They can't be like, hey, your team stinks.

And it's like, you're going to suck my dick after the game.

It's like, it has to be sort of like equal, you know.

But should should there be a rule put in place, though?

Because if you didn't hear about this, right?

Like if these cheerleaders didn't complain about it, nobody would have even.

Nobody would ever know.

Right.

I don't think a lot of people care that much.

You're hired by Jerry Jones.

Jerry Jones.

Jerry Johnson, the owner of the Cowboys.

He's like, I'm putting Brian Johnson on this matter.

Talk to him.

He's going to come up with a solution.

I got a top guy here.

So this solution is only for

the Cowboys, then, not actually for the NFL.

Yeah.

That's a tough one.

Yeah, you're not controlling, like, you can't make a rule that it's a 15-yard penalty if they taunt the cheerleaders.

I feel like I might be like, you see those big girl pants over there?

You're going to have to put them on.

You're just going to have to.

Look, look, this doesn't help your case.

This is what everybody's talking about.

This is why people want to keep you out of sports.

This is the kind of shit.

Oh, Mr.

Jay.

All right, fine.

I'll make a rule.

I don't want to hear this shit anymore.

I got enough female stuff at home.

I don't need it at work, too.

I quit.

What you just did is it was a...

Jerry Jones, I just did.

It's not for me.

That was a microcasm for society, Ken.

That was it.

That's how we got where we are.

All right, all right, a rule, a rule.

And not just ladies, not just ladies, that's fucking everybody.

I need a rule to protect my feelings.

Feelings.

Where are my rules to protect?

Yeah.

Why isn't anybody thinking about my feelings?

Yeah, that's exactly how we get society.

Jerry Jones, because I have to issue an apology.

I believe I hired the wrong man for the job.

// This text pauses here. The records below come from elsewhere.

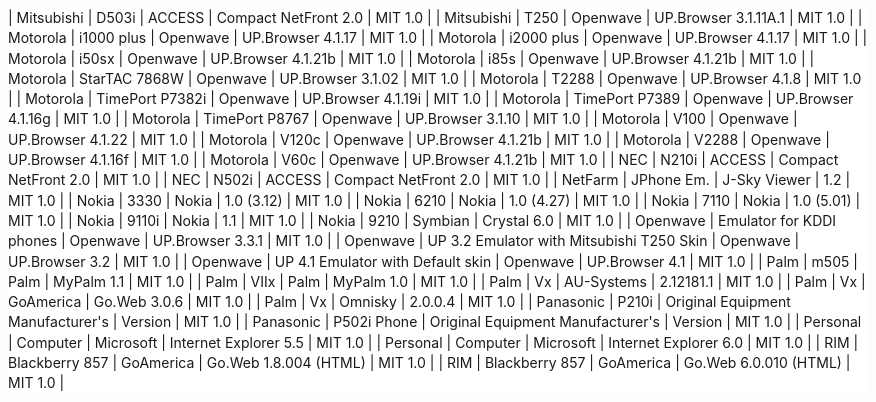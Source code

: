 | Mitsubishi | D503i | ACCESS | Compact NetFront 2.0 | MIT 1.0 |
| Mitsubishi | T250 | Openwave | UP.Browser 3.1.11A.1 | MIT 1.0 |
| Motorola | i1000 plus | Openwave | UP.Browser 4.1.17 | MIT 1.0 |
| Motorola | i2000 plus | Openwave | UP.Browser 4.1.17 | MIT 1.0 |
| Motorola | i50sx | Openwave | UP.Browser 4.1.21b | MIT 1.0 |
| Motorola | i85s | Openwave | UP.Browser 4.1.21b | MIT 1.0 |
| Motorola | StarTAC 7868W | Openwave | UP.Browser 3.1.02 | MIT 1.0 |
| Motorola | T2288 | Openwave | UP.Browser 4.1.8 | MIT 1.0 |
| Motorola | TimePort P7382i | Openwave | UP.Browser 4.1.19i | MIT 1.0 |
| Motorola | TimePort P7389 | Openwave | UP.Browser 4.1.16g | MIT 1.0 |
| Motorola | TimePort P8767 | Openwave | UP.Browser 3.1.10 | MIT 1.0 |
| Motorola | V100 | Openwave | UP.Browser 4.1.22 | MIT 1.0 |
| Motorola | V120c | Openwave | UP.Browser 4.1.21b | MIT 1.0 |
| Motorola | V2288 | Openwave | UP.Browser 4.1.16f | MIT 1.0 |
| Motorola | V60c | Openwave | UP.Browser 4.1.21b | MIT 1.0 |
| NEC | N210i | ACCESS | Compact NetFront 2.0 | MIT 1.0 |
| NEC | N502i | ACCESS | Compact NetFront 2.0 | MIT 1.0 |
| NetFarm | JPhone Em. | J-Sky Viewer | 1.2 | MIT 1.0 |
| Nokia | 3330 | Nokia | 1.0 (3.12) | MIT 1.0 |
| Nokia | 6210 | Nokia | 1.0 (4.27) | MIT 1.0 |
| Nokia | 7110 | Nokia | 1.0 (5.01) | MIT 1.0 |
| Nokia | 9110i | Nokia | 1.1 | MIT 1.0 |
| Nokia | 9210 | Symbian | Crystal 6.0 | MIT 1.0 |
| Openwave | Emulator for KDDI phones | Openwave | UP.Browser 3.3.1 | MIT 1.0 |
| Openwave | UP 3.2 Emulator with Mitsubishi T250 Skin | Openwave | UP.Browser 3.2 | MIT 1.0 |
| Openwave | UP 4.1 Emulator with Default skin | Openwave | UP.Browser 4.1 | MIT 1.0 |
| Palm | m505 | Palm | MyPalm 1.1 | MIT 1.0 |
| Palm | VIIx | Palm | MyPalm 1.0 | MIT 1.0 |
| Palm | Vx | AU-Systems | 2.12181.1 | MIT 1.0 |
| Palm | Vx | GoAmerica | Go.Web 3.0.6 | MIT 1.0 |
| Palm | Vx | Omnisky | 2.0.0.4 | MIT 1.0 |
| Panasonic | P210i | Original Equipment Manufacturer's | Version | MIT 1.0 |
| Panasonic | P502i Phone | Original Equipment Manufacturer's | Version | MIT 1.0 |
| Personal | Computer | Microsoft | Internet Explorer 5.5 | MIT 1.0 |
| Personal | Computer | Microsoft | Internet Explorer 6.0 | MIT 1.0 |
| RIM | Blackberry 857 | GoAmerica | Go.Web 1.8.004 (HTML) | MIT 1.0 |
| RIM | Blackberry 857 | GoAmerica | Go.Web 6.0.010 (HTML) | MIT 1.0 |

The guy in charge of misogynistic relations turns out he wasn't the guy.

I have now hired some, what's his name again?

Meng Chen?

Ming Chen.

Bing Chen is now in charge of this.

Oh, God.

Everybody in charge.

Right, right, right.

The Maverick, you can't put the Maverick in charge.

Those chilies all on the pregnant.

His head would explode.

Yeah.

All those fucking high heels, though?

He's not able to make any kind of rulings.

He's just fucking slobbering like some fucking.

He's dazed.

Yeah.

Oh, Ming's going to be on the boat, right?

We're going to see him in a couple of days.

Ming will be there.

Yeah.

Ming and Jimmy are going to have a rap battle.

I am not happy with Jimmy the Hair guy.

Oh, no?

No.

Oh, I want to hear this.

I am not pleased with Jimmy the Hair guy, and I want you to

inform him.

Okay.

I had a package go missing.

Oh, no.

And I have finally had somebody on the inside of the postal service, and I put him on the case, and it's been two weeks, And he just gives me a number.

He's like, call this number.

A number I could have got anywhere.

And it tells me that they're not going to answer.

So what did you do then?

This is what Jimmy the Hair guy said.

Yeah.

There's a time when Jimmy the hair guy would have fucking kicked in doors for me.

You know what?

He got comfortable so fast.

You know what I think happened?

Look, I'm going to tell you,

he's been texting me.

He's like, do you think I can meet this guy?

Do you think I'll be able to meet that guy?

And I said, yeah, it's not going to be a problem.

And he's like, why?

What makes you think that it's not going to be a problem?

And I was like, because you're with us now.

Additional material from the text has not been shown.